ITEM 4. CONTROLS AND PROCEDURES

As of November 30, 2002, an evaluation was performed under the supervision and
with the participation of the Company's management, including the Chief
Executive Officer and Chief Financial Officer, of the effectiveness of the
design and operation of the Company's disclosure controls and procedures.

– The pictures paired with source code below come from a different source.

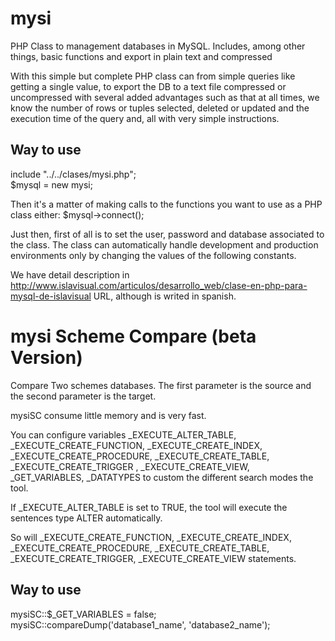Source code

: mysi
====

PHP Class to management databases in MySQL. Includes, among other things, basic functions and export in plain text and compressed

With this simple but complete PHP class can from simple queries like getting a single value, to export the DB to a text file compressed or uncompressed with several added advantages such as that at all times, we know the number of rows or tuples selected, deleted or updated and the execution time of the query and, all with very simple instructions.

Way to use
----------
   include "../../clases/mysi.php";<br>
   $mysql = new mysi;


Then it's a matter of making calls to the functions you want to use as a PHP class either:
   $mysql->connect();

Just then, first of all is to set the user, password and database associated to the class. The class can automatically handle development and production environments only by changing the values of the following constants.

We have detail description in http://www.islavisual.com/articulos/desarrollo_web/clase-en-php-para-mysql-de-islavisual URL, although is writed in spanish.

mysi Scheme Compare (beta Version)
==================================

Compare Two schemes databases. The first parameter is the source and the  second parameter is the target.

mysiSC consume little memory and is very fast.

You can configure variables _EXECUTE_ALTER_TABLE, _EXECUTE_CREATE_FUNCTION, _EXECUTE_CREATE_INDEX, _EXECUTE_CREATE_PROCEDURE, _EXECUTE_CREATE_TABLE, _EXECUTE_CREATE_TRIGGER , _EXECUTE_CREATE_VIEW, _GET_VARIABLES, _DATATYPES  to custom the different search modes the tool.

If _EXECUTE_ALTER_TABLE is set to TRUE, the tool will execute the sentences type ALTER  automatically.

So will _EXECUTE_CREATE_FUNCTION, _EXECUTE_CREATE_INDEX, _EXECUTE_CREATE_PROCEDURE, _EXECUTE_CREATE_TABLE, _EXECUTE_CREATE_TRIGGER, _EXECUTE_CREATE_VIEW statements.

Way to use
----------
mysiSC::$_GET_VARIABLES = false;<br>
mysiSC::compareDump('database1_name', 'database2_name');<br>
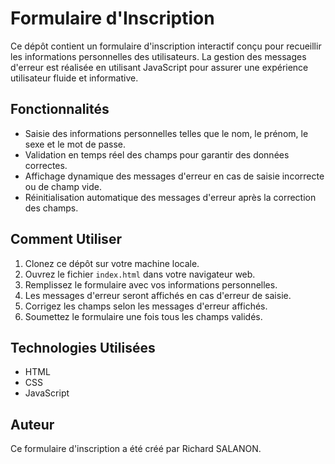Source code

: # Formulaire d'Inscription

Ce dépôt contient un formulaire d'inscription interactif conçu pour recueillir les informations personnelles des utilisateurs. La gestion des messages d'erreur est réalisée en utilisant JavaScript pour assurer une expérience utilisateur fluide et informative.

## Fonctionnalités

- Saisie des informations personnelles telles que le nom, le prénom, le sexe et le mot de passe.
- Validation en temps réel des champs pour garantir des données correctes.
- Affichage dynamique des messages d'erreur en cas de saisie incorrecte ou de champ vide.
- Réinitialisation automatique des messages d'erreur après la correction des champs.

## Comment Utiliser

1. Clonez ce dépôt sur votre machine locale.
2. Ouvrez le fichier `index.html` dans votre navigateur web.
3. Remplissez le formulaire avec vos informations personnelles.
4. Les messages d'erreur seront affichés en cas d'erreur de saisie.
5. Corrigez les champs selon les messages d'erreur affichés.
6. Soumettez le formulaire une fois tous les champs validés.

## Technologies Utilisées

- HTML
- CSS
- JavaScript

## Auteur

Ce formulaire d'inscription a été créé par Richard SALANON.


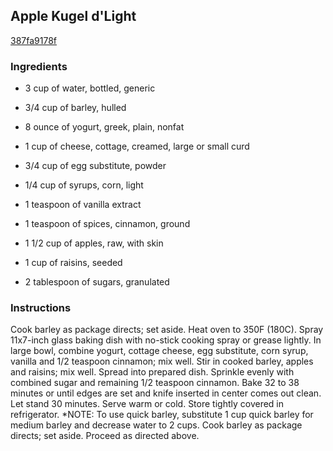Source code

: ## Apple Kugel d'Light

[387fa9178f](https://recipeland.com/recipe/v/apple-kugel-dlight-3689)

### Ingredients

 - 3 cup of water, bottled, generic

 - 3/4 cup of barley, hulled

 - 8 ounce of yogurt, greek, plain, nonfat

 - 1 cup of cheese, cottage, creamed, large or small curd

 - 3/4 cup of egg substitute, powder

 - 1/4 cup of syrups, corn, light

 - 1 teaspoon of vanilla extract

 - 1 teaspoon of spices, cinnamon, ground

 - 1 1/2 cup of apples, raw, with skin

 - 1 cup of raisins, seeded

 - 2 tablespoon of sugars, granulated

### Instructions

Cook barley as package directs; set aside. Heat oven to 350F (180C). Spray 11x7-inch glass baking dish with no-stick cooking spray or grease lightly. In large bowl, combine yogurt, cottage cheese, egg substitute, corn syrup, vanilla and 1/2 teaspoon cinnamon; mix well. Stir in cooked barley, apples and raisins; mix well. Spread into prepared dish. Sprinkle evenly with combined sugar and remaining 1/2 teaspoon cinnamon. Bake 32 to 38 minutes or until edges are set and knife inserted in center comes out clean. Let stand 30 minutes. Serve warm or cold. Store tightly covered in refrigerator. *NOTE: To use quick barley, substitute 1 cup quick barley for medium barley and decrease water to 2 cups. Cook barley as package directs; set aside. Proceed as directed above.
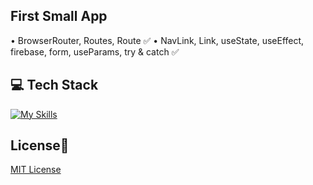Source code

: ## First Small App
• BrowserRouter, Routes, Route ✅
• NavLink, Link, useState, useEffect, firebase, form, useParams, try & catch ✅

## 💻 Tech Stack
[![My Skills](https://skillicons.dev/icons?i=html,css,javascript,react,firebase)](https://skillicons.dev)

## License🔐
[MIT License](LICENSE)
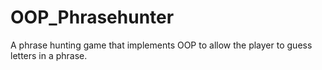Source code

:# OOP_Phrasehunter
A phrase hunting game that implements OOP to allow the player to guess letters in a phrase.
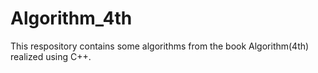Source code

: # Algorithm_4th
 
 This respository contains some algorithms from the book Algorithm(4th) realized using C++.
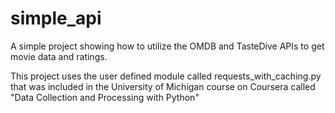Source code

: # simple_api
A simple project showing how to utilize the OMDB and TasteDive APIs to get movie data and ratings. 

This project uses the user defined module called requests_with_caching.py that was included in the University of Michigan course on Coursera called "Data Collection and Processing with Python"

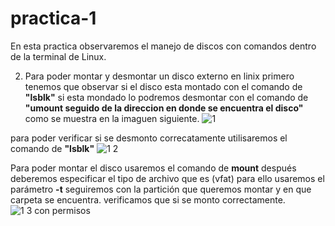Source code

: # practica-1
En esta practica observaremos el manejo de discos con comandos dentro de la terminal de Linux.

2. Para poder montar y desmontar un disco externo en linix primero tenemos que observar si el disco esta montado con el comando de **"lsblk"** si esta mondado lo podremos desmontar con el comando de **"umount seguido de la direccion en donde se encuentra el disco"** como se muestra en la imaguen siguiente.
![1](https://user-images.githubusercontent.com/88467362/155009044-10d79196-d6a6-4fcd-93ab-6bd65fb87344.JPG)

para poder verificar si se desmonto correcatamente utilisaremos el comando de **"lsblk"** 
![1 2](https://user-images.githubusercontent.com/88467362/155009343-f925f4c9-97e0-4831-a1c1-83143643ba3b.JPG)

Para poder montar el disco usaremos el comando de **mount** después deberemos especificar el tipo de archivo que es (vfat) para ello usaremos el parámetro **-t** seguiremos con la partición que queremos montar y en que carpeta se encuentra. verificamos que si se  monto correctamente.
![1 3 con permisos](https://user-images.githubusercontent.com/88467362/155010123-7a8ffb9b-e8e1-484a-9269-dd46be71d27c.JPG)


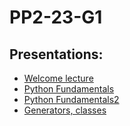 # PP2-23-G1
## Presentations:
* [Welcome lecture](https://slides.com/alikhangubayev/welcome-lecture/fullscreen)
* [Python Fundamentals](https://slides.com/alikhangubayev/lesson-1/fullscreen)
* [Python Fundamentals2](https://slides.com/yaslan/lesson-1-python-fundamentals/fullscreen)
* [Generators, classes](https://slides.com/alikhangubayev/lesson-3-python-collections/fullscreen)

Based
on that evaluation, the Company's management, including the Chief Executive
Officer and Chief Financial Officer, concluded that the Company's disclosure
controls and procedures were effective as of November 30, 2002. There have been
no significant changes in the Company's internal controls or in other factors
that could significantly affect internal controls subsequent to November 30,
2002.

13











PART 2

ITEM 6. EXHIBITS AND REPORTS ON FORM 8-K

(A) Exhibits

(99.1) Certification of Leon Tempelsman, Vice Chairman of the Board and
President, pursuant to 18 U.S.C. Section 1350, as adopted pursuant to
Section 906 of the Sarbanes-Oxley Act of 2002

(99.2) Certification of William H. Moryto, Vice President and Chief Financial
Officer, pursuant to 18 U.S.C. Section 1350, as adopted pursuant to
Section 906 of the Sarbanes-Oxley Act of 2002

(B) Reports on Form 8-K
None

14











SIGNATURE

Pursuant to the requirements of the Securities Exchange Act of 1934, the
registrant has duly caused this report to be signed on its behalf by the
undersigned thereunto duly authorized.

LAZARE KAPLAN INTERNATIONAL INC.

By /s/ William H. Moryto
---------------------
William H. Moryto
Vice President and
Chief Financial Officer

Dated: January 13, 2003

15











I, Leon Tempelsman, Certify that:

1. I have reviewed this quarterly report on Form 10-Q of Lazare Kaplan
International Inc.;

2. Based on my knowledge, this quarterly report does not contain any
untrue statement of a material fact or omit to state a material fact
necessary to make the statements made, in light of the circumstances
under which such statements were made, not misleading with respect to
the period covered by this quarterly report;

3. Based on my knowledge, the financial statements, and other financial
information included in this quarterly report, fairly present in all
material respects the financial condition, results of operations and
cash flows of the registrant as of, and for, the periods presented in
this quarterly report;

4. The registrant's other certifying officers and I are responsible for
establishing and maintaining disclosure controls and procedures (as
defined in Exchange Act Rules 13a-14 and 15d-14) for the registrant
and we have:

a) designed such disclosure controls and procedures to ensure that
material information relating to the registrant, including its
consolidated subsidiaries, is made known to us by others within
those entities, particularly during the period in which this
quarterly report is being prepared;

b) evaluated the effectiveness of the registrant's disclosure
controls and procedures as of a date within 90 days prior to the
filing date of this quarterly report (the "Evaluation Date"); and

c) presented in this quarterly report our conclusions about the
effectiveness of the disclosure controls and procedures based on
our evaluation as of the Evaluation Date;

5. The registrant's other certifying officers and I have disclosed, based
on our most recent evaluation, to the registrant's auditors and the
audit committee of registrant's board of directors (or persons
performing the equivalent function);

a) all significant deficiencies in the design or operation of
internal controls which could adversely affect the registrant's
ability to record, process, summarize and report financial data
and have identified for the registrant's auditors any material
weaknesses in internal controls; and

b) any fraud, whether or not material, that involves management or
other employees who have a significant role in the registrant's
internal controls; and

6. The registrant's other certifying officers and I have indicated in
this quarterly report whether or not there were significant changes in
internal controls or in other factors that could significantly affect
internal controls subsequent to the date of our most recent
evaluation, including any corrective actions with regard to
significant deficiencies and material weaknesses.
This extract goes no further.